> _Your goal_: Establish how many lines below contain the string "before". Respond with that number alone.

> _Exercise data_:
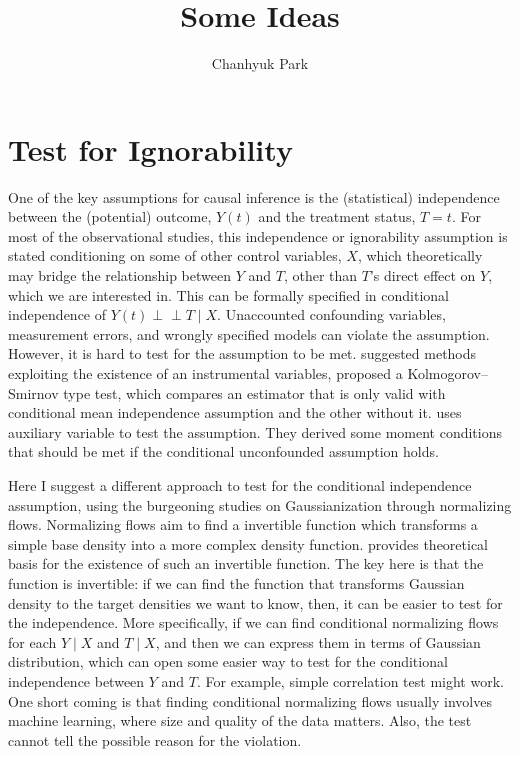 \documentclass[10pt]{extarticle}
\title{Some Ideas}
\author{Chanhyuk Park}
\date{}
\begin{document}
    \maketitle

\section{Test for Ignorability}
One of the key assumptions for causal inference is the (statistical) independence between the (potential) outcome, $Y(t)$ and the treatment status, $T = t$. For most of the observational studies, this independence or ignorability assumption is stated conditioning on some of other control variables, $X$, which theoretically may bridge the relationship between $Y$ and $T$, other than $T$'s direct effect on $Y$, which we are interested in. This can be formally specified in conditional independence of $Y(t) \perp\!\!\!\perp T \mid X$. Unaccounted confounding variables, measurement errors, and wrongly specified models can violate the assumption. However, it is hard to test for the assumption to be met. \citet{Donald2014a,Luna2014a} suggested methods exploiting the existence of an instrumental variables, \citet{Chen2018b} proposed a Kolmogorov–Smirnov type test, which compares an estimator that is only valid with conditional mean independence assumption and the other without it. \citet{Fang2020a} uses auxiliary variable to test the assumption. They derived some moment conditions that should be met if the conditional unconfounded assumption holds. 

Here I suggest a different approach to test for the conditional independence assumption, using the burgeoning studies on Gaussianization through normalizing flows. Normalizing flows aim to find a invertible function which transforms a simple base density into a more complex density function. \citet{Chen2000a} provides theoretical basis for the existence of such an invertible function. The key here is that the function is invertible: if we can find the function that transforms Gaussian density to the target densities we want to know, then, it can be easier to test for the independence. More specifically, if we can find conditional normalizing flows for each $Y \mid X$ and $T \mid X$, and then we can express them in terms of Gaussian distribution, which can open some easier way to test for the conditional independence between $Y$ and $T$. For example, simple correlation test might work. 
%
One short coming is that finding conditional normalizing flows usually involves machine learning, where size and quality of the data matters. Also, the test cannot tell the possible reason for the violation. 
\end{document}
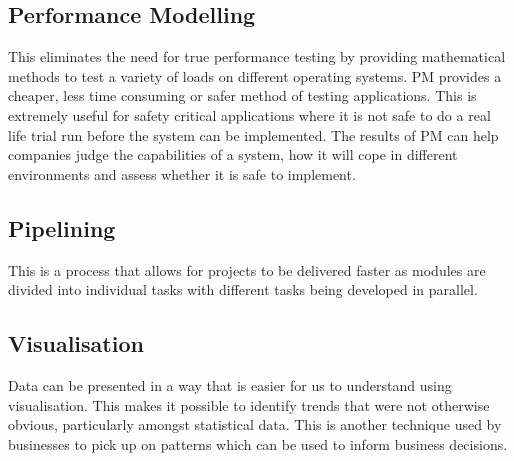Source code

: \documentclass[a4paper,11pt, twocolumn]{article}
\begin{document}
\subsection{Performance Modelling}
This eliminates the need for true performance testing by providing mathematical methods to test a variety of loads on different operating systems. PM provides a cheaper, less time consuming or safer method of testing applications. This is extremely useful for safety critical applications where it is not safe to do a real life trial run before the system can be implemented. The results of PM can help companies judge the capabilities of a system, how it will cope in different environments and assess whether it is safe to implement. 
\subsection{Pipelining}
This is a process that allows for projects to be delivered faster as modules are divided into individual tasks with different tasks being developed in parallel.
\subsection{Visualisation}
Data can be presented in a way that is easier for us to understand using visualisation. This makes it possible to identify trends that were not otherwise obvious, particularly amongst statistical data. This is another technique used by businesses to pick up on patterns which can be used to inform business decisions. 
\end{document}
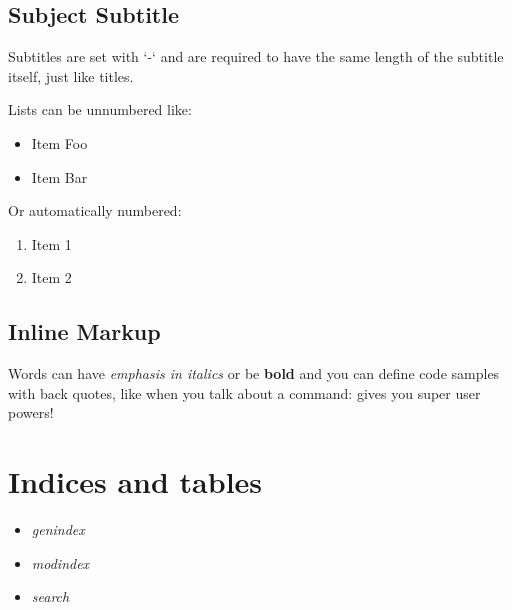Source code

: \documentclass[letterpaper,10pt,spanish]{sphinxmanual}
\begin{document}
\section{Subject Subtitle}
\label{example:subject-subtitle}
Subtitles are set with `-` and are required to have the same length
of the subtitle itself, just like titles.

Lists can be unnumbered like:
\begin{itemize}
\item {} 
Item Foo

\item {} 
Item Bar

\end{itemize}

Or automatically numbered:
\begin{enumerate}
\item {} 
Item 1

\item {} 
Item 2

\end{enumerate}


\section{Inline Markup}
\label{example:inline-markup}
Words can have \emph{emphasis in italics} or be \textbf{bold} and you can define
code samples with back quotes, like when you talk about a command: 
gives you super user powers!


\chapter{Indices and tables}
\label{index:indices-and-tables}\begin{itemize}
\item {} 
\emph{genindex}

\item {} 
\emph{modindex}

\item {} 
\emph{search}

\end{itemize}



\renewcommand{\indexname}{Índice}
\printindex
\end{document}
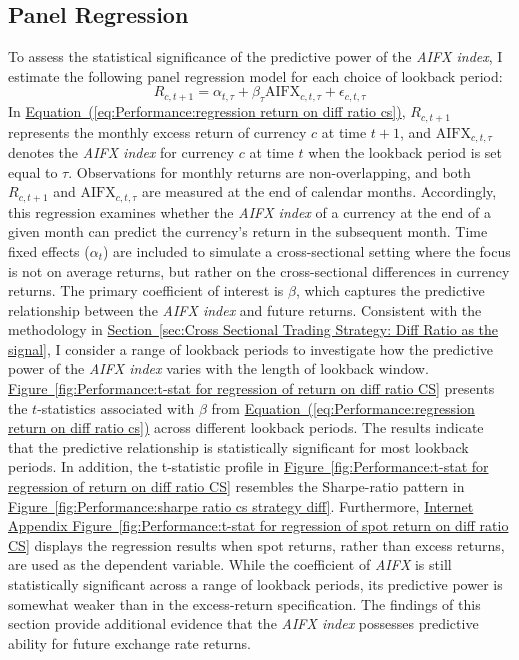 \documentclass[12pt,oneside,letter]{article}
\newcommand*{\myfig}[1]{\hyperref[{#1}]{Figure~\ref*{#1}}}
\newcommand*{\mysec}[1]{\hyperref[{#1}]{Section~\ref*{#1}}}
\newcommand*{\myeq}[1]{\hyperref[{#1}]{Equation~(\ref*{#1})}}
\newcommand*{\myfigIA}[1]{\hyperref[{#1}]{Internet Appendix Figure~\ref*{#1}}}
\begin{document}
		
		\subsection{Panel Regression}	\label{sec:Panel Regression}
		To assess the statistical significance of the predictive power of the \textit{AIFX index}, I estimate the following panel regression model for each choice of lookback period:
		\begin{equation}
			R_{c,t+1} = \alpha_{t,\tau} + \beta_{\tau} \text{AIFX}_{c,t,\tau} + \epsilon_{c,t,\tau}
			\label{eq:Performance:regression return on diff ratio cs}
		\end{equation}
		In \myeq{eq:Performance:regression return on diff ratio cs}, \(R_{c,t+1}\) represents the monthly excess return of currency \(c\) at time \(t+1\), and \(\text{AIFX}_{c,t,\tau}\) denotes the \textit{AIFX index} for currency \(c\) at time \(t\) when the lookback period is set equal to \(\tau\). Observations for monthly returns are non-overlapping, and both \(R_{c,t+1}\) and \(\text{AIFX}_{c,t,\tau}\) are measured at the end of calendar months. Accordingly, this regression examines whether the \textit{AIFX index} of a currency at the end of a given month can predict the currency's return in the subsequent month. Time fixed effects (\(\alpha_t\)) are included to simulate a cross-sectional setting where the focus is not on average returns, but rather on the cross-sectional differences in currency returns. The primary coefficient of interest is \(\beta\), which captures the predictive relationship between the \textit{AIFX index} and future returns. Consistent with the methodology in \mysec{sec:Cross Sectional Trading Strategy: Diff Ratio as the signal}, I consider a range of lookback periods to investigate how the predictive power of the \textit{AIFX index} varies with the length of lookback window. \myfig{fig:Performance:t-stat for regression of return on diff ratio CS} presents the \(t\)-statistics associated with \(\beta\) from \myeq{eq:Performance:regression return on diff ratio cs} across different lookback periods. The results indicate that the predictive relationship is statistically significant for most lookback periods. In addition, the t-statistic profile in \myfig{fig:Performance:t-stat for regression of return on diff ratio CS} resembles the Sharpe-ratio pattern in \myfig{fig:Performance:sharpe ratio cs strategy diff}. Furthermore, \myfigIA{fig:Performance:t-stat for regression of spot return on diff ratio CS} displays the regression results when spot returns, rather than excess returns, are used as the dependent variable. While the coefficient of \textit{AIFX} is still statistically significant across a range of lookback periods, its predictive power is somewhat weaker than in the excess-return specification. The findings of this section provide additional evidence that the \textit{AIFX index} possesses predictive ability for future exchange rate returns.
		
\end{document}
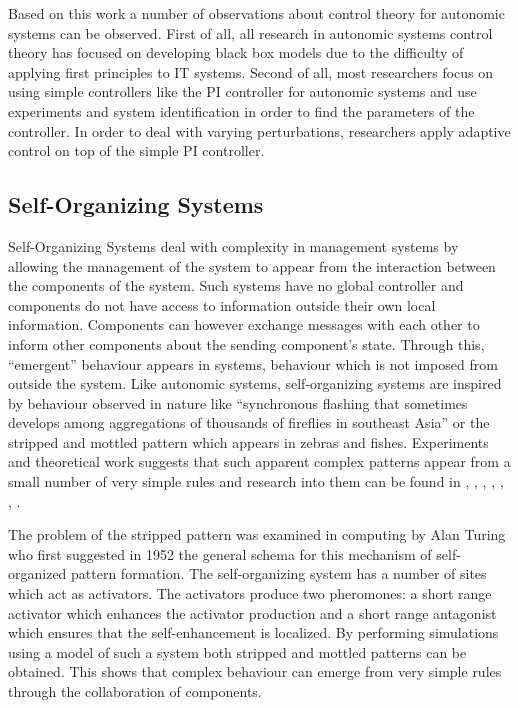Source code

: Based on this work a number of observations about control theory for autonomic systems can be observed. First of all, all research in autonomic systems control theory has focused on developing black box models due to the difficulty of applying first principles to IT systems. Second of all, most researchers focus on using simple controllers like the PI controller for autonomic systems and use experiments and system identification in order to find the parameters of the controller. In order to deal with varying perturbations, researchers apply adaptive control on top of the simple PI controller.

\subsection{Self-Organizing Systems}

Self-Organizing Systems deal with complexity in management systems by allowing the management of the system to appear from the interaction between the components of the system. Such systems have no global controller and components do not have access to information outside their own local information. Components can however exchange messages with each other to inform other components about the sending component's state. Through this, ``emergent'' behaviour appears in systems, behaviour which is not imposed from outside the system. Like autonomic systems, self-organizing systems are inspired by behaviour observed in nature like ``synchronous flashing that sometimes develops among aggregations of thousands of fireflies in southeast Asia'' or the stripped and mottled pattern which appears in zebras and fishes. Experiments and theoretical work suggests that such apparent complex patterns appear from a small number of very simple rules and research into them can be found in \cite{related:selforganization-honeybee}, \cite{related:selforganization-autoscaling}, \cite{related:selforganization-autoscaling2}, \cite{related:selforganization-plant}, \cite{related:selforganization-healing1}, \cite{related:selforganization-healing2}, \cite{related:selforganization-energymanagement}.

The problem of the stripped pattern was examined in computing by Alan Turing who first suggested in 1952 the general schema for this mechanism of self-organized pattern formation. The self-organizing system has a number of sites which act as activators. The activators produce two pheromones: a short range activator which enhances the activator production and a short range antagonist which ensures that the self-enhancement is localized. By performing simulations using a model of such a system both stripped and mottled patterns can be obtained. This shows that complex behaviour can emerge from very simple rules through the collaboration of components.

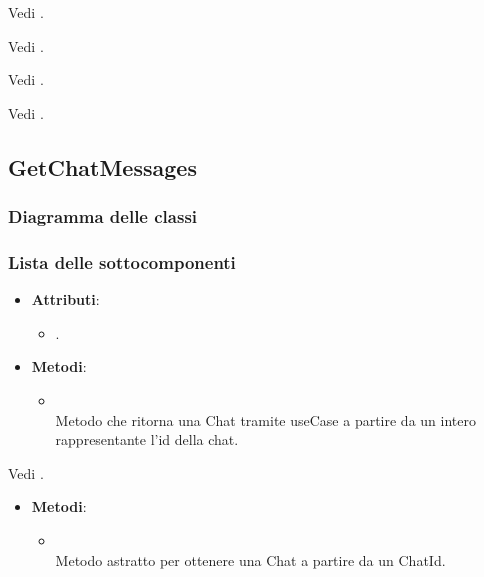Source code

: \documentclass[10pt, a4paper]{article}
\begin{document}
Vedi .

Vedi .

Vedi .

Vedi .


\subsection{GetChatMessages}
\subsubsection{Diagramma delle classi}
\subsubsection{Lista delle sottocomponenti}

\label{GetChatMessagesControllerDettaglio}
\begin{itemize}
    \item \textbf{Attributi}:
    \begin{itemize}
        \item {}.
    \end{itemize}
    \item \textbf{Metodi}:
    \begin{itemize}
        \item {}\\
        Metodo che ritorna una Chat tramite useCase a partire da un intero rappresentante l'id della chat. 
    \end{itemize}
\end{itemize}

Vedi .

\label{GetChatMessagesUseCaseDettaglio}
\begin{itemize}
    \item \textbf{Metodi}:
    \begin{itemize}
        \item {}\\
        Metodo astratto per ottenere una Chat a partire da un ChatId.
    \end{itemize}
\end{itemize}
\end{document}
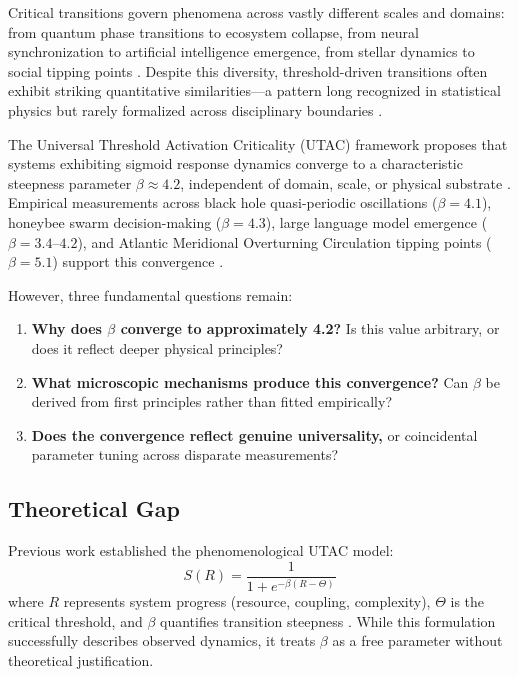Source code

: \documentclass[11pt,letterpaper]{article}
\begin{document}
Critical transitions govern phenomena across vastly different scales and domains: from quantum phase transitions to ecosystem collapse, from neural synchronization to artificial intelligence emergence, from stellar dynamics to social tipping points \cite{Scheffer2009,Sethna2006,Anderson1972,Kadanoff2000}. Despite this diversity, threshold-driven transitions often exhibit striking quantitative similarities—a pattern long recognized in statistical physics but rarely formalized across disciplinary boundaries \cite{Stanley1971,Binney1992,Cardy1996}.

The Universal Threshold Activation Criticality (UTAC) framework proposes that systems exhibiting sigmoid response dynamics converge to a characteristic steepness parameter $\beta \approx 4.2$, independent of domain, scale, or physical substrate \cite{Romer2024}. Empirical measurements across black hole quasi-periodic oscillations ($\beta = 4.1$), honeybee swarm decision-making ($\beta = 4.3$), large language model emergence ($\beta = 3.4$--$4.2$), and Atlantic Meridional Overturning Circulation tipping points ($\beta = 5.1$) support this convergence \cite{Remillard2006,Seeley2012,Wei2022,Lenton2008}.

However, three fundamental questions remain:
\begin{enumerate}
    \item \textbf{Why does $\beta$ converge to approximately 4.2?} Is this value arbitrary, or does it reflect deeper physical principles?
    \item \textbf{What microscopic mechanisms produce this convergence?} Can $\beta$ be derived from first principles rather than fitted empirically?
    \item \textbf{Does the convergence reflect genuine universality,} or coincidental parameter tuning across disparate measurements?
\end{enumerate}

\subsection{Theoretical Gap}

Previous work established the phenomenological UTAC model:
\begin{equation}
S(R) = \frac{1}{1 + e^{-\beta(R - \Theta)}}
\label{eq:utac}
\end{equation}
where $R$ represents system progress (resource, coupling, complexity), $\Theta$ is the critical threshold, and $\beta$ quantifies transition steepness \cite{Romer2024}. While this formulation successfully describes observed dynamics, it treats $\beta$ as a free parameter without theoretical justification.
\end{document}
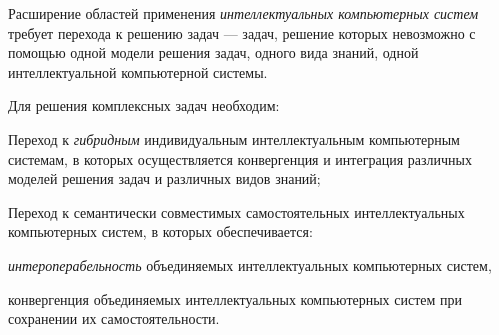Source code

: Расширение областей применения \textit{интеллектуальных компьютерных систем} требует перехода к решению  задач --- задач, решение которых невозможно с помощью одной модели решения задач, одного вида знаний, одной интеллектуальной компьютерной системы.

Для решения комплексных задач необходим:
\begin{textitemize}
	\item Переход к \textit{гибридным} индивидуальным интеллектуальным компьютерным системам, в которых осуществляется конвергенция и интеграция различных моделей решения задач и различных видов знаний;	
	\item Переход к  семантически совместимых самостоятельных интеллектуальных компьютерных систем, в которых обеспечивается:
	\begin{textitemize}
		\item \textit{интероперабельность} объединяемых интеллектуальных компьютерных систем,
		\item конвергенция объединяемых интеллектуальных компьютерных систем при сохранении их самостоятельности.
	\end{textitemize}
\end{textitemize}


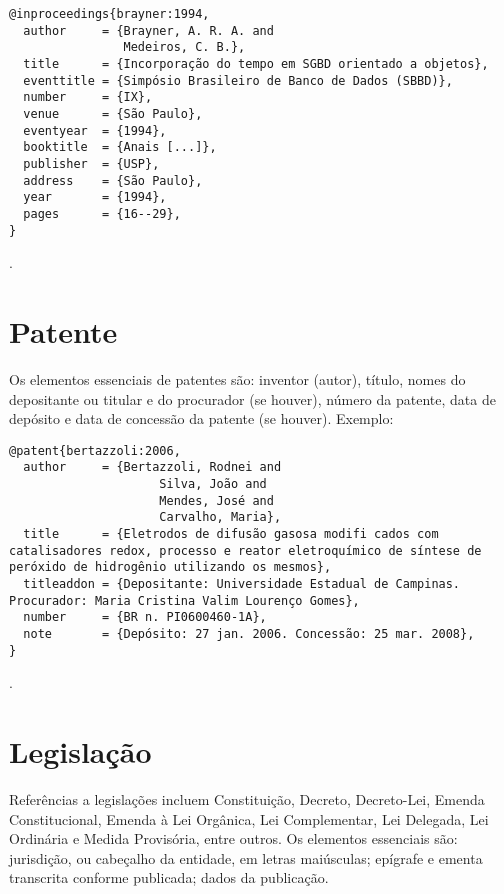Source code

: \vspace*{1em}

\begin{verbatim}
@inproceedings{brayner:1994,
  author     = {Brayner, A. R. A. and
                Medeiros, C. B.},
  title      = {Incorporação do tempo em SGBD orientado a objetos},
  eventtitle = {Simpósio Brasileiro de Banco de Dados (SBBD)},
  number     = {IX},
  venue      = {São Paulo},
  eventyear  = {1994},
  booktitle  = {Anais [...]},
  publisher  = {USP},
  address    = {São Paulo},
  year       = {1994},
  pages      = {16--29},
}
\end{verbatim}

\noindent
{}.


\section{Patente}

Os elementos essenciais de patentes são: inventor (autor), título, nomes do depositante ou titular e do procurador (se houver), número da patente, data de depósito e data de concessão da patente (se houver).
Exemplo:

\vspace*{1em}

\begin{verbatim}
@patent{bertazzoli:2006,
  author     = {Bertazzoli, Rodnei and
                     Silva, João and
                     Mendes, José and
                     Carvalho, Maria},
  title      = {Eletrodos de difusão gasosa modifi cados com catalisadores redox, processo e reator eletroquímico de síntese de peróxido de hidrogênio utilizando os mesmos},
  titleaddon = {Depositante: Universidade Estadual de Campinas. Procurador: Maria Cristina Valim Lourenço Gomes},
  number     = {BR n. PI0600460-1A},
  note       = {Depósito: 27 jan. 2006. Concessão: 25 mar. 2008},
}
\end{verbatim}

\noindent
{}.

\section{Legislação}

Referências a legislações incluem Constituição, Decreto, Decreto-Lei, Emenda Constitucional, Emenda à Lei Orgânica, Lei Complementar, Lei Delegada, Lei Ordinária e Medida Provisória, entre outros.
Os elementos essenciais são: jurisdição, ou cabeçalho da entidade, em letras maiúsculas; epígrafe e ementa transcrita conforme publicada; dados da publicação.

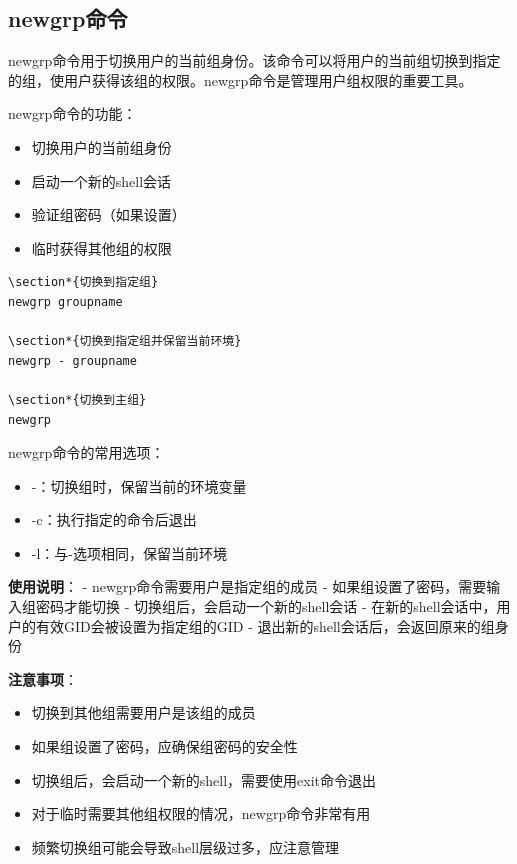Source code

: \documentclass[12pt,UTF8]{ctexbook}
\begin{document}
\subsection{newgrp命令}
newgrp命令用于切换用户的当前组身份。该命令可以将用户的当前组切换到指定的组，使用户获得该组的权限。newgrp命令是管理用户组权限的重要工具。

newgrp命令的功能：
\begin{itemize}
    \item 切换用户的当前组身份
    \item 启动一个新的shell会话
    \item 验证组密码（如果设置）
    \item 临时获得其他组的权限
\end{itemize}

\begin{verbatim}
\section*{切换到指定组}
newgrp groupname

\section*{切换到指定组并保留当前环境}
newgrp - groupname

\section*{切换到主组}
newgrp
\end{verbatim}

newgrp命令的常用选项：
\begin{itemize}
    \item -：切换组时，保留当前的环境变量
    \item -c：执行指定的命令后退出
    \item -l：与-选项相同，保留当前环境
\end{itemize}

\textbf{使用说明}：
- newgrp命令需要用户是指定组的成员
- 如果组设置了密码，需要输入组密码才能切换
- 切换组后，会启动一个新的shell会话
- 在新的shell会话中，用户的有效GID会被设置为指定组的GID
- 退出新的shell会话后，会返回原来的组身份

\textbf{注意事项}：
\begin{itemize}
    \item 切换到其他组需要用户是该组的成员
    \item 如果组设置了密码，应确保组密码的安全性
    \item 切换组后，会启动一个新的shell，需要使用exit命令退出
    \item 对于临时需要其他组权限的情况，newgrp命令非常有用
    \item 频繁切换组可能会导致shell层级过多，应注意管理
\end{itemize}
\end{document}
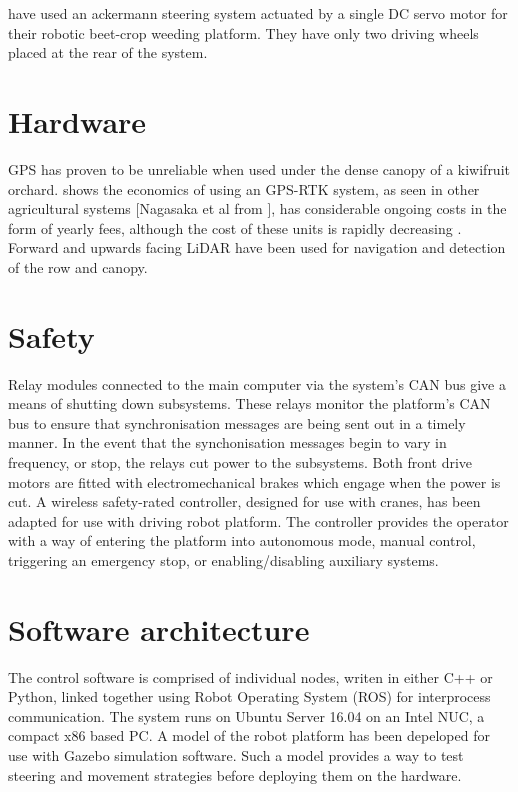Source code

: \documentclass[preprint,authoryear,12pt]{elsarticle}
\begin{document}
\citep{Astrand2002} have used an ackermann steering system actuated by a single DC servo motor for their robotic beet-crop weeding platform. They have only two driving wheels placed at the rear of the system.


\section{Hardware}
\label{sect:hardware}
GPS has proven to be unreliable when used under the dense canopy of a kiwifruit orchard.
\citep{Pedersen2006} shows the economics of using an GPS-RTK system, as seen in other agricultural systems \citep{Bak2004,Ruckelshausen2009}[Nagasaka et al from \citep{Torii2000}], has considerable ongoing costs in the form of yearly fees, although the cost of these units is rapidly decreasing \citep{Torii2000}.
Forward and upwards facing LiDAR have been used for navigation and detection of the row and canopy.

\section{Safety}
Relay modules connected to the main computer via the system's CAN bus give a means of shutting down subsystems.
These relays monitor the platform's CAN bus to ensure that synchronisation messages are being sent out in a timely manner.
In the event that the synchonisation messages begin to vary in frequency, or stop, the relays cut power to the subsystems.
Both front drive motors are fitted with electromechanical brakes which engage when the power is cut.
A wireless safety-rated controller, designed for use with cranes, has been adapted for use with driving robot platform.
The controller provides the operator with a way of entering the platform into autonomous mode, manual control, triggering an emergency stop, or enabling/disabling auxiliary systems.

\section{Software architecture}
\label{sect:software}
The control software is comprised of individual nodes, writen in either C++ or Python, linked together using Robot Operating System (ROS) for interprocess communication.
The system runs on Ubuntu Server 16.04 on an Intel NUC, a compact x86 based PC.
A model of the robot platform has been depeloped for use with Gazebo simulation software.
Such a model provides a way to test steering and movement strategies before deploying them on the hardware.
\end{document}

> _Solution to this problem_: 2